Sitting comfortably at the hub of such a powerful enterprise, the residents of Downton Abbey and their fellow Britons might look back with pride on the accomplishments that they and their forebears in empire had achieved.  Britain abolished slavery voluntarily.  It abolished its own slave trade and took aggressive steps to suppress participation by other nations in that sickening commerce.  It advanced free trade and used the balance of power to maintain peace and calm, relatively speaking, in Europe for the century after Waterloo.  It has to be admitted that they did not always treat their colonies well and the Irish, the Indians, and the Africans can find much to complain of.  Even so, as Lord Merton might have put it, they had a good innings.  And in 1925, they had every reason to think that the progress and prosperity they had enjoyed would continue indefinitely.

So, as the story ends, Britain is just below the crest of the wave.  The horrors of the World War are fading into the past.  Everyone is as happy as his or her station in life permits as 1925 fades away.  Nearly everyone is paired up.  Those who aren’t – Violet, Denker, Spratt, Bertie’s Mom – are well satisfied with their situations.  Mr. Barrow is another exception but he at least has full time employment in his adopted home.  Robert can speak of the future as something to be faced with hope and the expectation of better things to come.  But how quickly things changed!  Only fifteen years after the story’s end, British cities would be in flames as bombs fell on them from German planes flying overhead.  Despite the peace and prosperity into which they were born, every child we have met in this story will come of age at a time when Britain’s continued existence as an independent nation will be in peril.
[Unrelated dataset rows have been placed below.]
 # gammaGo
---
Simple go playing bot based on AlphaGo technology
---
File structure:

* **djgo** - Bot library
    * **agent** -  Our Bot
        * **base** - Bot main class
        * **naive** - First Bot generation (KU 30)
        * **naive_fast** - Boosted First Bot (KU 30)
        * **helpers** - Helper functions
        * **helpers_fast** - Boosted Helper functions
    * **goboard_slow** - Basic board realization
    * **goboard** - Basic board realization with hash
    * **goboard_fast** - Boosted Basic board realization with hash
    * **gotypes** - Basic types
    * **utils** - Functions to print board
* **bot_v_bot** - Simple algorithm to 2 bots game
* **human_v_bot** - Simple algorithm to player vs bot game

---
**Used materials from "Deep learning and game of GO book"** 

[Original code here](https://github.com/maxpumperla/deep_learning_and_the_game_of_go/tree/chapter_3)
Well, we know what’s coming but there is no reason to spoil their pleasure.  Let them enjoy themselves while they can and as they can.  As Spanky said (and as Our Gang agreed) Sunday will never be the same.

[1] A loyal reader asked me to research Mr. Carson’s condition.  I entered his symptoms into WebMD.  They think he has “essential tremor”.  I understand that “essential” in this case means “not caused by an identified disease” such as Parkinson’s.  WebMD adds the helpful note that the condition can be treated through medication or brain surgery.  Consult your physician.